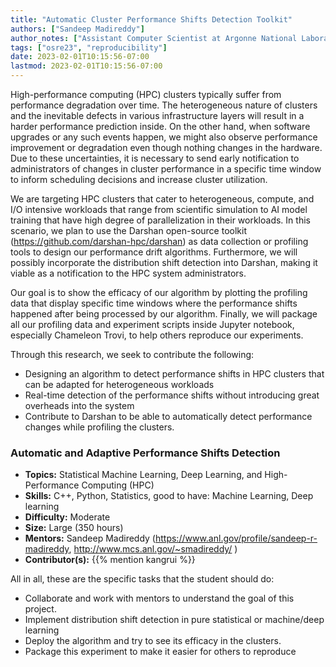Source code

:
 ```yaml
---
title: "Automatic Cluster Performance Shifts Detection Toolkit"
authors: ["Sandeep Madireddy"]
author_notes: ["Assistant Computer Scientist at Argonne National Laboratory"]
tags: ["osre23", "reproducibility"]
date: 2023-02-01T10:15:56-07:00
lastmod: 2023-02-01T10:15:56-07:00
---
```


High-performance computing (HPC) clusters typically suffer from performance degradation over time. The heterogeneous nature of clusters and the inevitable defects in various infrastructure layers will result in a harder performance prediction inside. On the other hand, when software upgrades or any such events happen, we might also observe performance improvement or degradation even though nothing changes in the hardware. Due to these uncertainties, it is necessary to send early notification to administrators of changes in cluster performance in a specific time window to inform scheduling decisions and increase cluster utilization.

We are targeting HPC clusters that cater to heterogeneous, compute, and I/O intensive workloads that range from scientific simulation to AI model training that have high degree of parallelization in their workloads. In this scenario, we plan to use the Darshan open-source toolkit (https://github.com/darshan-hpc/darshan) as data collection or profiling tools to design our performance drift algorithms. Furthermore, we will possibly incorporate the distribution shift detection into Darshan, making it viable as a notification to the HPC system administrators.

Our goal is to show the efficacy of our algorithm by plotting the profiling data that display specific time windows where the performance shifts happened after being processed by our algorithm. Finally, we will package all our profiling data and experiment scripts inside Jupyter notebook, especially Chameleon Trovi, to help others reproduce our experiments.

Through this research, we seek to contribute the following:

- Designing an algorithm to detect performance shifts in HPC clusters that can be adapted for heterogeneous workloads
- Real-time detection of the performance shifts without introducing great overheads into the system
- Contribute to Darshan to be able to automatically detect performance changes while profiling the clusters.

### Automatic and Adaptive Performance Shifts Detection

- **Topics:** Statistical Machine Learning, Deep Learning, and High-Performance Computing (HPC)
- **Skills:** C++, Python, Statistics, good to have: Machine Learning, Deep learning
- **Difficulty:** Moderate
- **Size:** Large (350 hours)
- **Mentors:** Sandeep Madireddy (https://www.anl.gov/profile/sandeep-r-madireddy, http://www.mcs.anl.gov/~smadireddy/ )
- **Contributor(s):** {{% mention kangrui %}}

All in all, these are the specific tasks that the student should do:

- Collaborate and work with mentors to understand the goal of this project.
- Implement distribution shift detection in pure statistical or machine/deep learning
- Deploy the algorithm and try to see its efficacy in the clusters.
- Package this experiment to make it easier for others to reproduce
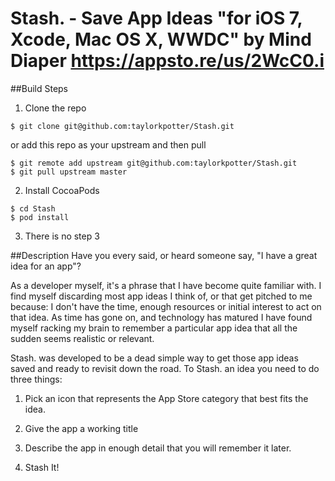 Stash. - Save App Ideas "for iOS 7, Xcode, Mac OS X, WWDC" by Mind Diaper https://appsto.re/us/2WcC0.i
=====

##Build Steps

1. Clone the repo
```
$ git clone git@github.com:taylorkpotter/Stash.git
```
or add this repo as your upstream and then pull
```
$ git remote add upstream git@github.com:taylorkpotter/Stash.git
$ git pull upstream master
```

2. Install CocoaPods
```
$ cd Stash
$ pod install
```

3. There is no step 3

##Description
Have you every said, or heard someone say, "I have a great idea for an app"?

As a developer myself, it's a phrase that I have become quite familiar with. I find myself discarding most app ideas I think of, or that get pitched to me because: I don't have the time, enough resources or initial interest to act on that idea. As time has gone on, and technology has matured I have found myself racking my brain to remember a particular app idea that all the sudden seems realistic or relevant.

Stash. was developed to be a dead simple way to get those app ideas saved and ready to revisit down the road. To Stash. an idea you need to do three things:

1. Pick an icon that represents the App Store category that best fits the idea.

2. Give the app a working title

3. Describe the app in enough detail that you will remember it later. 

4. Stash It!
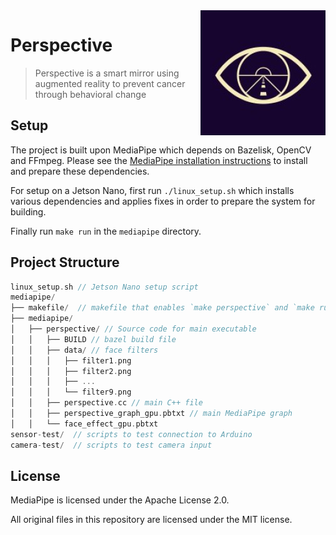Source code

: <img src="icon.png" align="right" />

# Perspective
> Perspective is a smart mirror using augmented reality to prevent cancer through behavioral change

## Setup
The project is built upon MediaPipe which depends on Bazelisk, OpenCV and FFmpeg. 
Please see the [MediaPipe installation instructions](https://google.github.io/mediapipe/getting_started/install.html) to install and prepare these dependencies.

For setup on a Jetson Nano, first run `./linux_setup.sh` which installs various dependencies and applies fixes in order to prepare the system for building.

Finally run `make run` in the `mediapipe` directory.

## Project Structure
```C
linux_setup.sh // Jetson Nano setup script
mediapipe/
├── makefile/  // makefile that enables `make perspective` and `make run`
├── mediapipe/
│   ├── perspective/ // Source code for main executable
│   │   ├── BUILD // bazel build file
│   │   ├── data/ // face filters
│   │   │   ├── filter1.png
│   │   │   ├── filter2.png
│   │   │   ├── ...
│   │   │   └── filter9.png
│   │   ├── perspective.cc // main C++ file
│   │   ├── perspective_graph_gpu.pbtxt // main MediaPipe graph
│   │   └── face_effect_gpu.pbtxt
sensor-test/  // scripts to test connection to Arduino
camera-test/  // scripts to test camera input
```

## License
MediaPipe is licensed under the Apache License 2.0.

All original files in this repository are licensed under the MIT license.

Exercise brief ▸
Only the number is needed: please work out how many lines in the data contain the string "Sandeep".

Answer box ▸
2